Task brief:
The entries are to be returned exactly as written.
————————
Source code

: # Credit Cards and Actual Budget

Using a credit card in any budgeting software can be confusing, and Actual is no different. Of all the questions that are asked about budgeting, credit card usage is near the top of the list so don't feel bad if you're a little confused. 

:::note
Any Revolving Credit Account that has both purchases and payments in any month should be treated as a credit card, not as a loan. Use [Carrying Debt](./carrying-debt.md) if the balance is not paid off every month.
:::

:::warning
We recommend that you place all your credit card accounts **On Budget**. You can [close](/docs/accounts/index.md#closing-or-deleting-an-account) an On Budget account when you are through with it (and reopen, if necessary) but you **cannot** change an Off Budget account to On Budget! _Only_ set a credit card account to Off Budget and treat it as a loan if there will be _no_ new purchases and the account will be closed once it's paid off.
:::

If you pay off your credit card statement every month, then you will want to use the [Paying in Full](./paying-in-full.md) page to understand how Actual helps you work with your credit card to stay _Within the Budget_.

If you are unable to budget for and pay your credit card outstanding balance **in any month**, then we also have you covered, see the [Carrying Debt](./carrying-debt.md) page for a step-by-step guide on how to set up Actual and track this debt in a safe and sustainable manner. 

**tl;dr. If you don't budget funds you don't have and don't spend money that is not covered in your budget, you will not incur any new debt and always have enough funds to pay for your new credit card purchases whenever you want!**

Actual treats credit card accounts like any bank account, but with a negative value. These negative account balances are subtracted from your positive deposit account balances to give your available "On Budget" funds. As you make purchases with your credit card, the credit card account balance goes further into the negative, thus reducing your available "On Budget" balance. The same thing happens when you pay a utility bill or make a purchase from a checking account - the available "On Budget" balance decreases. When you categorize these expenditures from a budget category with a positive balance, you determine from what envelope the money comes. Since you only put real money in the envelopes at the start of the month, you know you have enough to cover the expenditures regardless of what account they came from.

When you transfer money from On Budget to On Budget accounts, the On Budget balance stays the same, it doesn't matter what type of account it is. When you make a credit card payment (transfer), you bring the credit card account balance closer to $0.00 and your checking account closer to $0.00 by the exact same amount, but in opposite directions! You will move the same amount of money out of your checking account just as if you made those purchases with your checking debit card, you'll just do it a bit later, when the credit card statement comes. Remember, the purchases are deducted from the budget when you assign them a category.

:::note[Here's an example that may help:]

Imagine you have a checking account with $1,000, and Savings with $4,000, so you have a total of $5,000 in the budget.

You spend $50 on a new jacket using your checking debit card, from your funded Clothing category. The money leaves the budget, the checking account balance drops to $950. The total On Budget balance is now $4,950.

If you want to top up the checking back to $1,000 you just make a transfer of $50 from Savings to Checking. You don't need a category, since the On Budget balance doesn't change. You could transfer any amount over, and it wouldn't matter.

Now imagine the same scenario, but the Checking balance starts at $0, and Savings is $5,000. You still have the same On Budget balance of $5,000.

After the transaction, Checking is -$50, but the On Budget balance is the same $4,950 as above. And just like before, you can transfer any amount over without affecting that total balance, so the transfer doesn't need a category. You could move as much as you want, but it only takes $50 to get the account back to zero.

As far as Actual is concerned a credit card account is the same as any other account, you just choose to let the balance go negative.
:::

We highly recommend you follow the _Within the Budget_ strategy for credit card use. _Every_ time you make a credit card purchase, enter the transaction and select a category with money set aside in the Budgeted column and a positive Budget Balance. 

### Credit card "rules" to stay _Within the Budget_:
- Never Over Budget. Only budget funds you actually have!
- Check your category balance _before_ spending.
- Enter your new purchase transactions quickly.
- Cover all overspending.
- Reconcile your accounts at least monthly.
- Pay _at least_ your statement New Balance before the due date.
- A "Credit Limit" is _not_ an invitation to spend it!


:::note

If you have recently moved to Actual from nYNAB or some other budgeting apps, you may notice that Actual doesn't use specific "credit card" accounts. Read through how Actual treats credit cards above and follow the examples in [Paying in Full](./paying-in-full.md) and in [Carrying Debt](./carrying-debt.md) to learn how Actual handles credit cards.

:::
————————
Solution to this problem:
Source code

: # Credit Cards and Actual Budget

Using a credit card in any budgeting software can be confusing, and Actual is no different. Of all the questions that are asked about budgeting, credit card usage is near the top of the list so don't feel bad if you're a little confused. 

:::note
Any Revolving Credit Account that has both purchases and payments in any month should be treated as a credit card, not as a loan. Use [Carrying Debt](./carrying-debt.md) if the balance is not paid off every month.
:::

:::warning
We recommend that you place all your credit card accounts **On Budget**. You can [close](/docs/accounts/index.md#closing-or-deleting-an-account) an On Budget account when you are through with it (and reopen, if necessary) but you **cannot** change an Off Budget account to On Budget! _Only_ set a credit card account to Off Budget and treat it as a loan if there will be _no_ new purchases and the account will be closed once it's paid off.
:::

If you pay off your credit card statement every month, then you will want to use the [Paying in Full](./paying-in-full.md) page to understand how Actual helps you work with your credit card to stay _Within the Budget_.

If you are unable to budget for and pay your credit card outstanding balance **in any month**, then we also have you covered, see the [Carrying Debt](./carrying-debt.md) page for a step-by-step guide on how to set up Actual and track this debt in a safe and sustainable manner. 

**tl;dr. If you don't budget funds you don't have and don't spend money that is not covered in your budget, you will not incur any new debt and always have enough funds to pay for your new credit card purchases whenever you want!**

Actual treats credit card accounts like any bank account, but with a negative value. These negative account balances are subtracted from your positive deposit account balances to give your available "On Budget" funds. As you make purchases with your credit card, the credit card account balance goes further into the negative, thus reducing your available "On Budget" balance. The same thing happens when you pay a utility bill or make a purchase from a checking account - the available "On Budget" balance decreases. When you categorize these expenditures from a budget category with a positive balance, you determine from what envelope the money comes. Since you only put real money in the envelopes at the start of the month, you know you have enough to cover the expenditures regardless of what account they came from.

When you transfer money from On Budget to On Budget accounts, the On Budget balance stays the same, it doesn't matter what type of account it is. When you make a credit card payment (transfer), you bring the credit card account balance closer to $0.00 and your checking account closer to $0.00 by the exact same amount, but in opposite directions! You will move the same amount of money out of your checking account just as if you made those purchases with your checking debit card, you'll just do it a bit later, when the credit card statement comes. Remember, the purchases are deducted from the budget when you assign them a category.

:::note[Here's an example that may help:]

Imagine you have a checking account with $1,000, and Savings with $4,000, so you have a total of $5,000 in the budget.

You spend $50 on a new jacket using your checking debit card, from your funded Clothing category. The money leaves the budget, the checking account balance drops to $950. The total On Budget balance is now $4,950.

If you want to top up the checking back to $1,000 you just make a transfer of $50 from Savings to Checking. You don't need a category, since the On Budget balance doesn't change. You could transfer any amount over, and it wouldn't matter.

Now imagine the same scenario, but the Checking balance starts at $0, and Savings is $5,000. You still have the same On Budget balance of $5,000.

After the transaction, Checking is -$50, but the On Budget balance is the same $4,950 as above. And just like before, you can transfer any amount over without affecting that total balance, so the transfer doesn't need a category. You could move as much as you want, but it only takes $50 to get the account back to zero.

As far as Actual is concerned a credit card account is the same as any other account, you just choose to let the balance go negative.
:::

We highly recommend you follow the _Within the Budget_ strategy for credit card use. _Every_ time you make a credit card purchase, enter the transaction and select a category with money set aside in the Budgeted column and a positive Budget Balance. 

### Credit card "rules" to stay _Within the Budget_:
- Never Over Budget. Only budget funds you actually have!
- Check your category balance _before_ spending.
- Enter your new purchase transactions quickly.
- Cover all overspending.
- Reconcile your accounts at least monthly.
- Pay _at least_ your statement New Balance before the due date.
- A "Credit Limit" is _not_ an invitation to spend it!


:::note

If you have recently moved to Actual from nYNAB or some other budgeting apps, you may notice that Actual doesn't use specific "credit card" accounts. Read through how Actual treats credit cards above and follow the examples in [Paying in Full](./paying-in-full.md) and in [Carrying Debt](./carrying-debt.md) to learn how Actual handles credit cards.

:::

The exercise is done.